(RECORD EXTRACTS Opens)
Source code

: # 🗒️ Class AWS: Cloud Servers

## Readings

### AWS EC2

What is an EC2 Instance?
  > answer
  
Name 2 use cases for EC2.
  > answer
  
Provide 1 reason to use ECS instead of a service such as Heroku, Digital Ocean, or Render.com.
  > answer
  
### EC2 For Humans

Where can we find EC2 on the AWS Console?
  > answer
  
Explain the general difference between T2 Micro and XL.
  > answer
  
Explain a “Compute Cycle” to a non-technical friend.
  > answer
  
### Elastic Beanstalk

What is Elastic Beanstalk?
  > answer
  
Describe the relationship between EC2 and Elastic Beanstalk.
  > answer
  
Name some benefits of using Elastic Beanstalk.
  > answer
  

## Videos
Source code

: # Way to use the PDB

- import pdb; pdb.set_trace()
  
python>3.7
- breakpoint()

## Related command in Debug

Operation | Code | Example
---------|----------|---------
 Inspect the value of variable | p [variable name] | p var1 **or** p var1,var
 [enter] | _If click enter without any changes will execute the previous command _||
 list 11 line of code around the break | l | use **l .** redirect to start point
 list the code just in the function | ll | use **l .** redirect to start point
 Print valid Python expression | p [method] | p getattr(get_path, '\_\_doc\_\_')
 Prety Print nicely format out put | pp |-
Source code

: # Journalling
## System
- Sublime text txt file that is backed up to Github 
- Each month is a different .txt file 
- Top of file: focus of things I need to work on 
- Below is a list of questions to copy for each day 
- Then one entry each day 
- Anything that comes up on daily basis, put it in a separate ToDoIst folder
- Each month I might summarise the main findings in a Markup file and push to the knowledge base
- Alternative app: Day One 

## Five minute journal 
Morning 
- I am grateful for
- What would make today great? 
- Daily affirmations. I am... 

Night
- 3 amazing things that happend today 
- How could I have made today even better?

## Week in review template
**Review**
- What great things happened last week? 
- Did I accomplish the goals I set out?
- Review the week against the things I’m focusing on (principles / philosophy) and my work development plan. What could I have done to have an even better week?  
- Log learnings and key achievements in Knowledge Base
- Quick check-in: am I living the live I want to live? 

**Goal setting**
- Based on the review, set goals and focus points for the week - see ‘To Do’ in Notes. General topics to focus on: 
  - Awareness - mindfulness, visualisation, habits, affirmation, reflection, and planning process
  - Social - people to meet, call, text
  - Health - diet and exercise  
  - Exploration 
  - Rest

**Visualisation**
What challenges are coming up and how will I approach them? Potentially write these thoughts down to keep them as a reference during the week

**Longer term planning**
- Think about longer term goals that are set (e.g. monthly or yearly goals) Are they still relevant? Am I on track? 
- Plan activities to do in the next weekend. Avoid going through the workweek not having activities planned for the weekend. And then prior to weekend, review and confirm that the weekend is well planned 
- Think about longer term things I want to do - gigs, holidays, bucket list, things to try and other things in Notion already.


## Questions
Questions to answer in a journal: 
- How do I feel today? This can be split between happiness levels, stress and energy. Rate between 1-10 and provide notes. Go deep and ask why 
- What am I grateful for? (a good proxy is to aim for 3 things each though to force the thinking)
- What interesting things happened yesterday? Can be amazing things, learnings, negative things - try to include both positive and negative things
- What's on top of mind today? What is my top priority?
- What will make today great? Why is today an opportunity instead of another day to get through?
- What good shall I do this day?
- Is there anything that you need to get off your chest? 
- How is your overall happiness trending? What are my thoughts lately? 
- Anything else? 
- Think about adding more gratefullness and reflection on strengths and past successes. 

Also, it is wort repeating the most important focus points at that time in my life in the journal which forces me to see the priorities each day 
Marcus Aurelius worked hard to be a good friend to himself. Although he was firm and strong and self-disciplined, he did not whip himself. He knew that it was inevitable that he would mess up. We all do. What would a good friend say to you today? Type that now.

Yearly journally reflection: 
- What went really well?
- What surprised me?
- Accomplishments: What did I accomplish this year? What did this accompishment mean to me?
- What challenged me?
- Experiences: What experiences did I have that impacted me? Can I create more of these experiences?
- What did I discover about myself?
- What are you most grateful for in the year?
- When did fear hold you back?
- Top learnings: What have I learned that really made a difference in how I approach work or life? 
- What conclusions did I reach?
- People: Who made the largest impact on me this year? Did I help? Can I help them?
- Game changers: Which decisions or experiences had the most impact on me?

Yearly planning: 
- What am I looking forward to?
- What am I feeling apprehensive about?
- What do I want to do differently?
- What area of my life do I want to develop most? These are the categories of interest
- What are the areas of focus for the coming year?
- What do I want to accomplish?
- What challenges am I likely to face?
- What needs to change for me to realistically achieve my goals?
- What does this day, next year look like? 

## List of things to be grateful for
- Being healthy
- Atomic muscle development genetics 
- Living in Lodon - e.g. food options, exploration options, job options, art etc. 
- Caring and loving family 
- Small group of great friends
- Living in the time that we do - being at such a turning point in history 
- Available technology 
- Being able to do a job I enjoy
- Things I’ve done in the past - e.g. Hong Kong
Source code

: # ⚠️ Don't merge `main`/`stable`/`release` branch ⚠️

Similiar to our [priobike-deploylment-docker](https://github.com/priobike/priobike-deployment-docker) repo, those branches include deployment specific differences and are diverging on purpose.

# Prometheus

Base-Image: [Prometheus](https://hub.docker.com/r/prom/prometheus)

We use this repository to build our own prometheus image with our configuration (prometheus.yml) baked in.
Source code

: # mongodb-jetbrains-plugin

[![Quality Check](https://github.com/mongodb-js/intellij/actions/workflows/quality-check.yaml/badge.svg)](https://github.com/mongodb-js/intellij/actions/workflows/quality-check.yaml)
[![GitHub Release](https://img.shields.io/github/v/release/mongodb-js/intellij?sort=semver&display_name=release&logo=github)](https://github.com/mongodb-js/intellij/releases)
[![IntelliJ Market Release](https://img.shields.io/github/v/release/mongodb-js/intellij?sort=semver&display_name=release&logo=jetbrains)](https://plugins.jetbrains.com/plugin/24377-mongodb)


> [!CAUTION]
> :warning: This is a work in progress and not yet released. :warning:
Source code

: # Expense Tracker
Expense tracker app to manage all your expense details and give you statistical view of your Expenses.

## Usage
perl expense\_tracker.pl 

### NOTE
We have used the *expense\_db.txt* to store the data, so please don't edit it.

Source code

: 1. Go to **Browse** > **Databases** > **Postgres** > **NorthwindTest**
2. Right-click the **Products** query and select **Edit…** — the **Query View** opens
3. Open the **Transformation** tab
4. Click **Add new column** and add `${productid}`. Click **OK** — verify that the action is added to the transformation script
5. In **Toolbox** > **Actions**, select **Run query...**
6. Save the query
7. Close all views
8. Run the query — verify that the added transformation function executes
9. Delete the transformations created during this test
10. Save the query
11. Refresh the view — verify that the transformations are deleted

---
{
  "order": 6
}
(RECORD EXTRACTS Closes)
**TASK GOAL**. Find the lines in the records above that hold the word "start", and give only how many there are.

**RESULT OF THE EXERCISE**. 2